## Exercise objective
Count the lines of the data that have the word "once", then report the number without anything else.

## Data extract
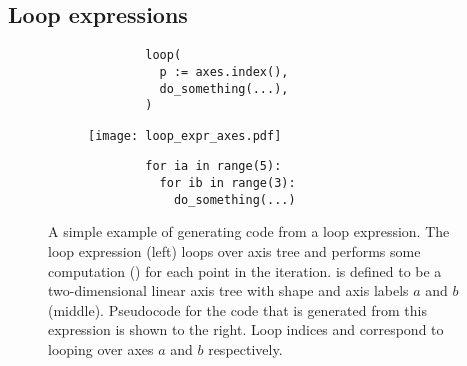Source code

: \documentclass[thesis]{subfiles}
\begin{document}

\subsection{Loop expressions}


\begin{figure}[h]
  \centering

  \hfill
  \begin{subfigure}[t]{.3\textwidth}
    \centering
    \begin{minipage}{.8\textwidth}
      \begin{verbatim}
        loop(
          p := axes.index(),
          do_something(...),
        )
      \end{verbatim}
    \end{minipage}
    \vspace{1em}
  \end{subfigure}
  \hfill
  \begin{subfigure}[t]{.38\textwidth}
    \centering
    \begin{minipage}{\textwidth}
      \centering
      \texttt{[image: loop\_expr\_axes.pdf]}
    \end{minipage}
  \end{subfigure}
  \hfill
  \begin{subfigure}[t]{.3\textwidth}
    \centering
    \begin{minipage}{.8\textwidth}
      \begin{verbatim}
        for ia in range(5):
          for ib in range(3):
            do_something(...)
      \end{verbatim}
    \end{minipage}
    \vspace{1.5em}
  \end{subfigure}
  \hfill

  \caption{
    A simple example of generating code from a loop expression.
    The loop expression (left) loops over axis tree  and performs some computation () for each point in the iteration.
     is defined to be a two-dimensional linear axis tree with shape  and axis labels $a$ and $b$ (middle).
    Pseudocode for the code that is generated from this expression is shown to the right.
    Loop indices  and  correspond to looping over axes $a$ and $b$ respectively.
  }
  \label{fig:loop_expr}
\end{figure}
\end{document}
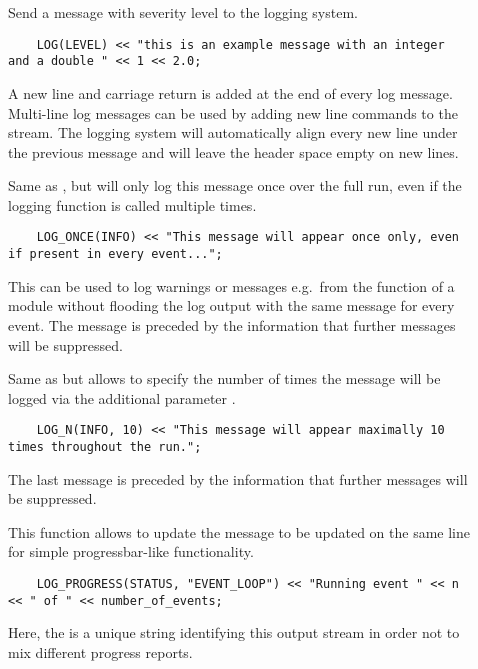 \begin{description}
    \item[] Send a message with severity level  to the logging system.
    \begin{verbatim}
    LOG(LEVEL) << "this is an example message with an integer and a double " << 1 << 2.0;
    \end{verbatim}
    A new line and carriage return is added at the end of every log message.
    Multi-line log messages can be used by adding new line commands to the stream. The logging system will automatically align every new line under the previous message and will leave the header space empty on new lines.
    \item[] Same as , but will only log this message once over the full run, even if the logging function is called multiple times.
    \begin{verbatim}
    LOG_ONCE(INFO) << "This message will appear once only, even if present in every event...";
    \end{verbatim}
    This can be used to log warnings or messages e.g.\ from the  function of a module without flooding the log output with the same message for every event.
    The message is preceded by the information that further messages will be suppressed.
    \item[] Same as  but allows to specify the number of times the message will be logged via the additional parameter .
    \begin{verbatim}
    LOG_N(INFO, 10) << "This message will appear maximally 10 times throughout the run.";
    \end{verbatim}
    The last message is preceded by the information that further messages will be suppressed.
    \item[] This function allows to update the message to be updated on the same line for simple progressbar-like functionality.
    \begin{verbatim}
    LOG_PROGRESS(STATUS, "EVENT_LOOP") << "Running event " << n << " of " << number_of_events;
    \end{verbatim}
    Here, the  is a unique string identifying this output stream in order not to mix different progress reports.
\end{description}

## Reply to the exercise
2